# Favorite KK songs.



## Bleeborg (Mar 13, 2015)

I'm absolutely in love with KK Flamenco. What about you? What's your favorite KK song?


----------



## jobby47 (Mar 13, 2015)

I would say that my favorite K.K. song is K.K. Disco.


----------



## LaBelleFleur (Mar 14, 2015)

When I was a kid I loved Go K.K. Rider! 

Nowadays, I like Stale Cupcakes, Forest Life, and K.K. D&B.


----------



## Shimmer (Mar 14, 2015)

K.K. Stroll. 

Oh my gosh, it's so cute! <3


----------



## FrostyPaws (Mar 14, 2015)

Lucky K.K. Steep Hill, Stale Cupcakes and Only Me. I can't decide between them.


----------



## Bon Bonne (Mar 14, 2015)

I have 2 favoritest, being K.K. Western and K.K. Cruisin'...


----------



## tumut (Mar 14, 2015)

Forest Life, Space K.K., and Hypno K.K. All so relaxing.


----------



## cosmic-latte (Mar 15, 2015)

K.K. Synth!


----------



## bigger34 (Mar 15, 2015)

Forest Life and Stale Cupcakes. <33


----------



## infinikitten (Mar 15, 2015)

I like KK Synth, but I'm also digging the KK Etude / KK Sonata type ones too. I don't really like super upbeat music in my house, I like it chill~ but I don't have a stereo in every room so I've basically been listening to Stale Cupcakes over and over and over every time I come in the front door and damn if that doesn't get old after a while.

I love Marine Song 2001 (I think that's what it's called?) because I'm a sucker for all things nautical, and Forest Life is okay too... I think I need to actually hear all the songs before I can pick a favorite, but those are all ones I like a lot so out of what I've heard so far.


----------



## ThatLancer (Mar 15, 2015)

KK Bossa! Sonata, Stale Cupcakes, and Disco are close behind.


----------



## LunaTheCatopian (Mar 16, 2015)

The Mountain Song for sure. <3


----------



## Piyoko (Mar 17, 2015)

Marine Song 2001 and K.K. Cruisin are my two favourites.


----------



## Earth Wolf-Howl (Mar 17, 2015)

My personal favourite is Neapolitan. Whenever I hear it, I feel like I'm sitting in front of a fire on a cold winter's day. It was actually the song that made Erik one of my dreamies.

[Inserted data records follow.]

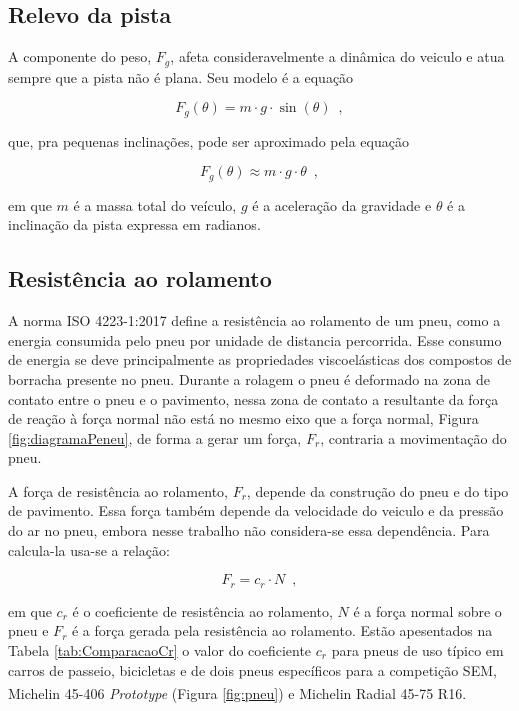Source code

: \subsection{Relevo da pista}

A componente do peso, $F_{g}$, afeta consideravelmente a dinâmica do veiculo e atua sempre que a pista não é plana. Seu modelo é a equação

\[
	F_{g}(\theta) = m \cdot g \cdot \sin(\theta)
	\enspace,
\]

que, pra pequenas inclinações, pode ser aproximado pela equação

\begin{equation}
	\label{eq:Fg}
	F_{g}(\theta) \approx  m \cdot g \cdot \theta
	\enspace,
\end{equation}

em que $m$ é a massa total do veículo, $g$ é a aceleração da gravidade e $\theta$ é a inclinação da pista expressa em
radianos\cite{book:guzzella2012vehicle}.

\subsection{Resistência ao rolamento}
\label{subsec:resistencia_rolamento}

A norma ISO 4223-1:2017 define a resistência ao rolamento de um pneu, como a energia consumida pelo pneu por unidade de distancia
percorrida. Esse consumo de energia se deve principalmente as propriedades viscoelásticas dos compostos de borracha presente no pneu.
Durante a rolagem o pneu é deformado na zona de contato entre o pneu e o pavimento, nessa zona de contato a resultante da força de reação à força
normal não
está no mesmo eixo que a força normal, Figura \ref{fig:diagramaPeneu}, de forma a gerar um força, $F_{r}$, contraria a movimentação do pneu.



A força de resistência ao rolamento, $F_{r}$, depende da construção do pneu e do tipo de pavimento. Essa força também depende da velocidade do
veiculo e da pressão do ar no pneu,
embora nesse trabalho não considera-se essa dependência. Para calcula-la usa-se a relação:

\begin{equation}
	\label{eq:Fr}
	F_{r}  = c_{r} \cdot N
	\enspace,
\end{equation}

em que $c_{r}$ é o coeficiente de resistência ao rolamento, $N$ é a força normal sobre o pneu e $F_{r}$ é a força
gerada pela resistência ao rolamento.
Estão apesentados na Tabela \ref{tab:ComparacaoCr}
o valor do coeficiente $c_{r}$ para pneus de uso típico em carros de passeio, bicicletas e de dois pneus específicos para a competição SEM,
Michelin\textsuperscript{\textregistered}
45-406 \textit{Prototype} (Figura \ref{fig:pneu}) e Michelin\textsuperscript{\textregistered} Radial 45-75 R16.


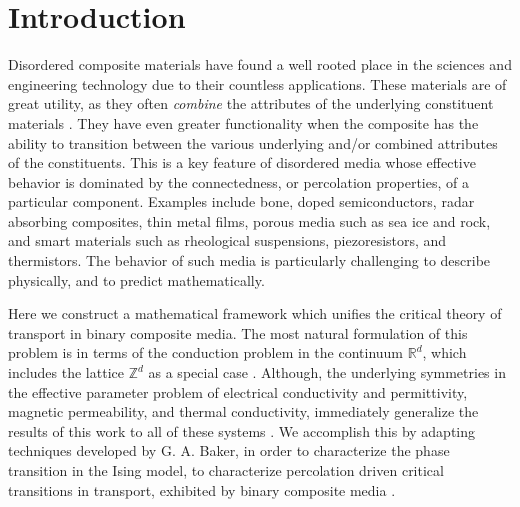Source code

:\documentclass[english,12pt,jmp,graphicx]{revtex4-1}
\begin{document}

\maketitle %

%
\section{Introduction}\label{sec:Introduction}
%
Disordered composite materials have found a well rooted place in the
sciences and engineering technology due to their countless
applications. These materials are of great utility, as they often
\emph{combine} the attributes of the underlying constituent materials
\cite{MILTON:2002:TC}. They have even greater functionality when the
composite has the ability to transition between the various underlying
and/or combined attributes of the constituents. This is a key feature
of disordered media whose effective behavior is dominated by the
connectedness, or percolation properties, of a particular
component. Examples include bone, doped semiconductors, radar
absorbing composites, thin metal films, porous media such as sea ice
and rock, and smart materials such as rheological suspensions,
piezoresistors, and thermistors. The behavior of such media is
particularly  challenging to describe physically, and to predict
mathematically. 

Here we construct a mathematical framework which unifies the critical
theory of transport in binary composite media. The most natural
formulation of this problem is in terms of the conduction problem in
the continuum $\mathbb{R}^d$, which includes the lattice
$\mathbb{Z}^d$ as a special case
\cite{Golden:JMP-5627,Golden:CMP-473}. Although, the underlying
symmetries in the effective parameter problem of electrical
conductivity and permittivity, magnetic permeability, and thermal
conductivity, immediately generalize the results of this work to
all of these systems \cite{MILTON:2002:TC}. We accomplish this by
adapting techniques developed by G. A. Baker, in order to characterize
the phase transition in the Ising model, to characterize percolation
driven critical transitions in transport, exhibited by binary
composite media \cite{Baker-1990}.  
\end{document}

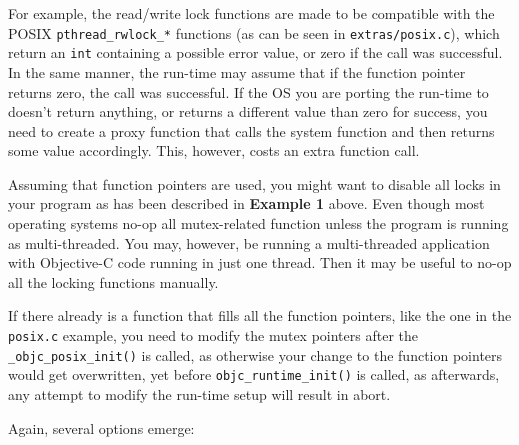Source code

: \begin{itemize}
For example, the read/write lock functions are made to be compatible with the POSIX \verb=pthread_rwlock_*= functions (as can be seen in \verb=extras/posix.c=), which return an \verb=int= containing a possible error value, or zero if the call was successful. In the same manner, the run-time may assume that if the function pointer returns zero, the call was successful. If the OS you are porting the run-time to doesn't return anything, or returns a different value than zero for success, you need to create a proxy function that calls the system function and then returns some value accordingly. This, however, costs an extra function call.

\end{itemize}

Assuming that function pointers are used, you might want to disable all locks in your program as has been described in \textbf{Example 1} above. Even though most operating systems no-op all mutex-related function unless the program is running as multi-threaded. You may, however, be running a multi-threaded application with Objective-C code running in just one thread. Then it may be useful to no-op all the locking functions manually.

If there already is a function that fills all the function pointers, like the one in the \verb=posix.c= example, you need to modify the mutex pointers after the \verb=_objc_posix_init()= is called, as otherwise your change to the function pointers would get overwritten, yet before \verb=objc_runtime_init()= is called, as afterwards, any attempt to modify the run-time setup will result in abort.

Again, several options emerge:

I'm also a stickler for KK Aria, Stale Cupcakes, Steep Hill, Se?or KK (only in specific rooms, though, like a cafe), KK Salsa and KK Condor.


----------



## Hoshi (Mar 17, 2015)

I love K.K. Soul, K.K. Disco and K.K. Ballad.


----------



## Arcticfox5 (Mar 17, 2015)

I like Stale Cupcakes, K.K. Synth, Forest Life and Wandering.


----------



## Beardo (Mar 17, 2015)

K.K. Moody, K.K. Lullaby, Hypno K.K., Stale Cupcakes, K.K. Jongura, and K.K. Caf?


----------



## Geoni (Mar 17, 2015)

I like Bossa, House, Stroll, Disco, Sonata, Space, D&B, Fusion, Bubblegum, Milonga, Moody, and Go KK Rider. A lot of them I guess.


----------



## starlite (Mar 17, 2015)

I really like Stale Cupcakes!!

and Bubblegum K.K. is a total guilty pleasure, lol


----------



## pharbro (May 5, 2015)

my favourite is i love you !


----------



## Astro Cake (May 6, 2015)

My current favorite is Steep Hill.


----------



## GuyWithThePie (May 8, 2015)

Forest Life (Due to being based off of my favorite game in the series' theme) and K.K. Technopop.


----------



## everfree (May 8, 2015)

Bossa. Kk bossa


----------



## hollowbunnie (May 9, 2015)

Dirge! Or the forest life one!


----------



## Nimega (May 9, 2015)

KK Dirge, Stale Cupcakes, KK Stepe, KK Comrade (both ones because I'm from Russian and both of them sound so Russian) and KK Lullaby.


----------



## ~Mae~ (May 10, 2015)

K.K. Stroll


----------



## LeonCabrio (May 10, 2015)

Nothing else to add.


----------



## DanillaIce (May 11, 2015)

K.K. Ballad was the first song I ever got and heard from good ol' Slider, so that tied with K.K. Cruisin' are my favourites for sure.


----------



## Xintetsu (May 13, 2015)

K.K. Disco, Fusion, House, Soul and Hypno K.K.


----------



## Chococrunch (May 13, 2015)

i like bubblegum kk it makes me want to dance


----------



## Michael24 (May 14, 2015)

I liked K.K. Faire in AC for Gamecube, still one of my favorites.
Some of my others are K.K Ballad, K.K. Synth, K.K. Cruisin'.
I think out of all of them though, K.K. Disco is at the top.


----------



## Nizzy (May 15, 2015)

i love K.K. Chorale k.k.cruisin and K.K stroll


----------



## rins (May 15, 2015)

K.K. Moody, Bubblegum K.K., and Stale Cupcakes <3
I have them all as music boxes too, they sound so good!


----------



## peachy13 (May 16, 2015)

My absolute favorite as a kid was DJ K.K. & Go K.K. Rider! I still love both, but I also like K.K. Bossa, Steephill, Wandering, K.K. Condor, and a bunch of others. K.K. Stroll is also starting to grow on me. There is too many to chose!!


----------